## TASK OBJECTIVE
What is needed is the number of lines below that contain the word "Akurasi", with no other output.

(Saved data entries)
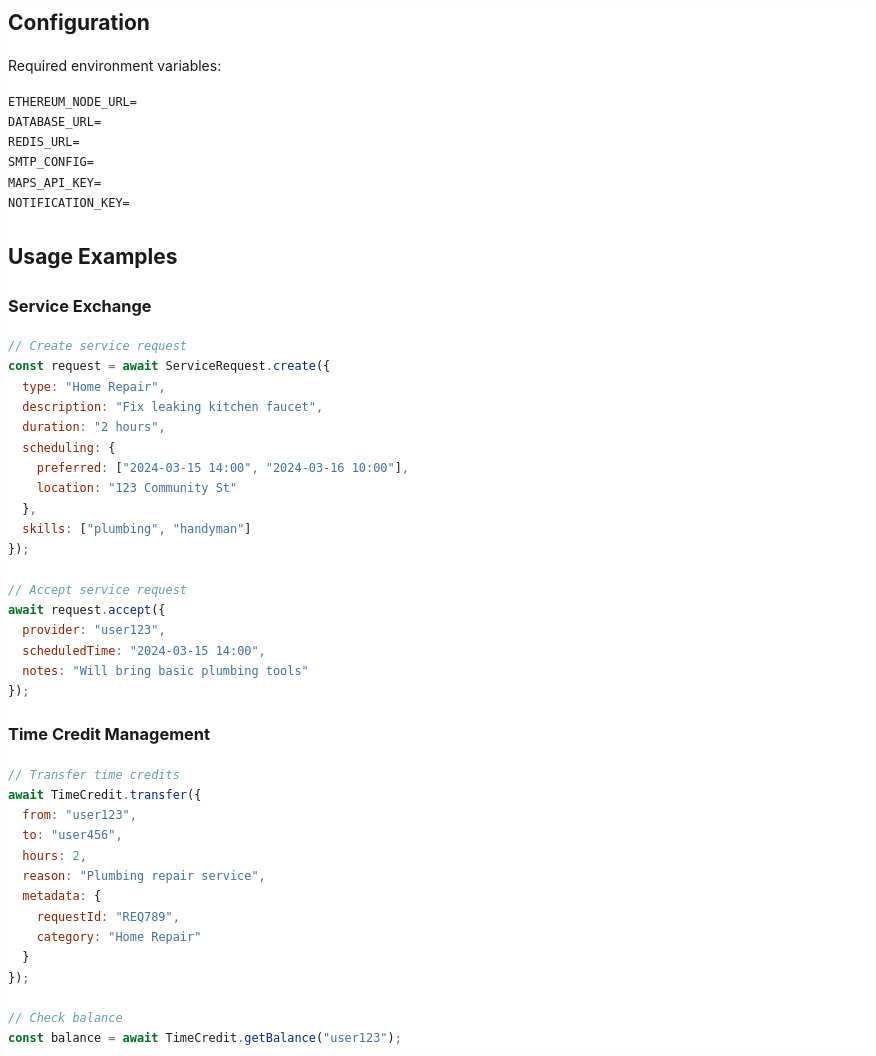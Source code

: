 ## Configuration

Required environment variables:

```
ETHEREUM_NODE_URL=
DATABASE_URL=
REDIS_URL=
SMTP_CONFIG=
MAPS_API_KEY=
NOTIFICATION_KEY=
```

## Usage Examples

### Service Exchange

```javascript
// Create service request
const request = await ServiceRequest.create({
  type: "Home Repair",
  description: "Fix leaking kitchen faucet",
  duration: "2 hours",
  scheduling: {
    preferred: ["2024-03-15 14:00", "2024-03-16 10:00"],
    location: "123 Community St"
  },
  skills: ["plumbing", "handyman"]
});

// Accept service request
await request.accept({
  provider: "user123",
  scheduledTime: "2024-03-15 14:00",
  notes: "Will bring basic plumbing tools"
});
```

### Time Credit Management

```javascript
// Transfer time credits
await TimeCredit.transfer({
  from: "user123",
  to: "user456",
  hours: 2,
  reason: "Plumbing repair service",
  metadata: {
    requestId: "REQ789",
    category: "Home Repair"
  }
});

// Check balance
const balance = await TimeCredit.getBalance("user123");
```
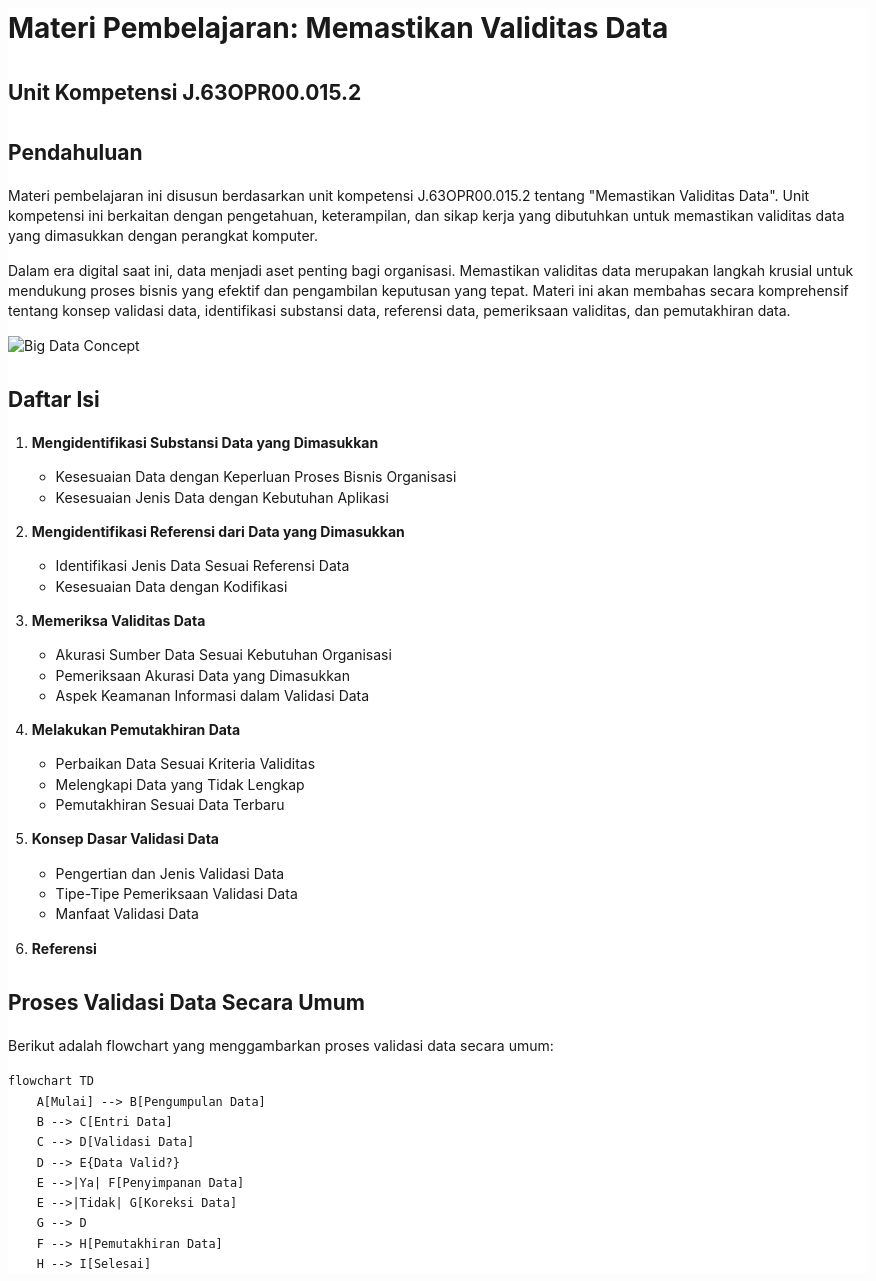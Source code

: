 # Materi Pembelajaran: Memastikan Validitas Data
## Unit Kompetensi J.63OPR00.015.2

## Pendahuluan

Materi pembelajaran ini disusun berdasarkan unit kompetensi J.63OPR00.015.2 tentang "Memastikan Validitas Data". Unit kompetensi ini berkaitan dengan pengetahuan, keterampilan, dan sikap kerja yang dibutuhkan untuk memastikan validitas data yang dimasukkan dengan perangkat komputer.

Dalam era digital saat ini, data menjadi aset penting bagi organisasi. Memastikan validitas data merupakan langkah krusial untuk mendukung proses bisnis yang efektif dan pengambilan keputusan yang tepat. Materi ini akan membahas secara komprehensif tentang konsep validasi data, identifikasi substansi data, referensi data, pemeriksaan validitas, dan pemutakhiran data.

![Big Data Concept](https://private-us-east-1.manuscdn.com/sessionFile/Q0DjkTuBm2wv8NUaW1mw43/sandbox/BOTaiKK2cSXkgBHs7cnYoM-images_1745467885291_na1fn_L2hvbWUvdWJ1bnR1L2RhdGFfdmFsaWRhdGlvbl9wcm9qZWN0L2ltYWdlcy9iaWdfZGF0YQ.jpg?Policy=eyJTdGF0ZW1lbnQiOlt7IlJlc291cmNlIjoiaHR0cHM6Ly9wcml2YXRlLXVzLWVhc3QtMS5tYW51c2Nkbi5jb20vc2Vzc2lvbkZpbGUvUTBEamtUdUJtMnd2OE5VYVcxbXc0My9zYW5kYm94L0JPVGFpS0syY1NYa2dCSHM3Y25Zb00taW1hZ2VzXzE3NDU0Njc4ODUyOTFfbmExZm5fTDJodmJXVXZkV0oxYm5SMUwyUmhkR0ZmZG1Gc2FXUmhkR2x2Ymw5d2NtOXFaV04wTDJsdFlXZGxjeTlpYVdkZlpHRjBZUS5qcGciLCJDb25kaXRpb24iOnsiRGF0ZUxlc3NUaGFuIjp7IkFXUzpFcG9jaFRpbWUiOjE3NjcyMjU2MDB9fX1dfQ__&Key-Pair-Id=K2HSFNDJXOU9YS&Signature=ixA8FD526fO9R~mr4lxymkCQFQbKAO3YmXFJFCzGZg-LnE-26~pA~~lGNhrewLPfVUgIrqbUSGzuPnjj7edZpzb0~pMyJ2YGXOn~Fx6qGMqGVaujA1DrQnJXXlQiRwby0~H9WhB0gMQuWwzsfGu96fYsG3p0hD~egC2N14b-1DBBMqdpm5dsNXhqDDlq6ifJ9vccWEhj-kFJSBbvBLg1gj0dQtNG77zKW34ds--A~cUmTBq5gYptB89VCm1znZXRrbpHzfofToqBE0S0YsTxfb0gsZ-Rb2om8XT1eCfmknuo4LzGb4R87nO8Ft8AkAPSwXTMXdguqocaEXfXtVxCAA__)

## Daftar Isi

1. **Mengidentifikasi Substansi Data yang Dimasukkan**
   - Kesesuaian Data dengan Keperluan Proses Bisnis Organisasi
   - Kesesuaian Jenis Data dengan Kebutuhan Aplikasi

2. **Mengidentifikasi Referensi dari Data yang Dimasukkan**
   - Identifikasi Jenis Data Sesuai Referensi Data
   - Kesesuaian Data dengan Kodifikasi

3. **Memeriksa Validitas Data**
   - Akurasi Sumber Data Sesuai Kebutuhan Organisasi
   - Pemeriksaan Akurasi Data yang Dimasukkan
   - Aspek Keamanan Informasi dalam Validasi Data

4. **Melakukan Pemutakhiran Data**
   - Perbaikan Data Sesuai Kriteria Validitas
   - Melengkapi Data yang Tidak Lengkap
   - Pemutakhiran Sesuai Data Terbaru

5. **Konsep Dasar Validasi Data**
   - Pengertian dan Jenis Validasi Data
   - Tipe-Tipe Pemeriksaan Validasi Data
   - Manfaat Validasi Data

6. **Referensi**

## Proses Validasi Data Secara Umum

Berikut adalah flowchart yang menggambarkan proses validasi data secara umum:

```mermaid
flowchart TD
    A[Mulai] --> B[Pengumpulan Data]
    B --> C[Entri Data]
    C --> D[Validasi Data]
    D --> E{Data Valid?}
    E -->|Ya| F[Penyimpanan Data]
    E -->|Tidak| G[Koreksi Data]
    G --> D
    F --> H[Pemutakhiran Data]
    H --> I[Selesai]
```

## ANSWER TO THIS PROBLEM
2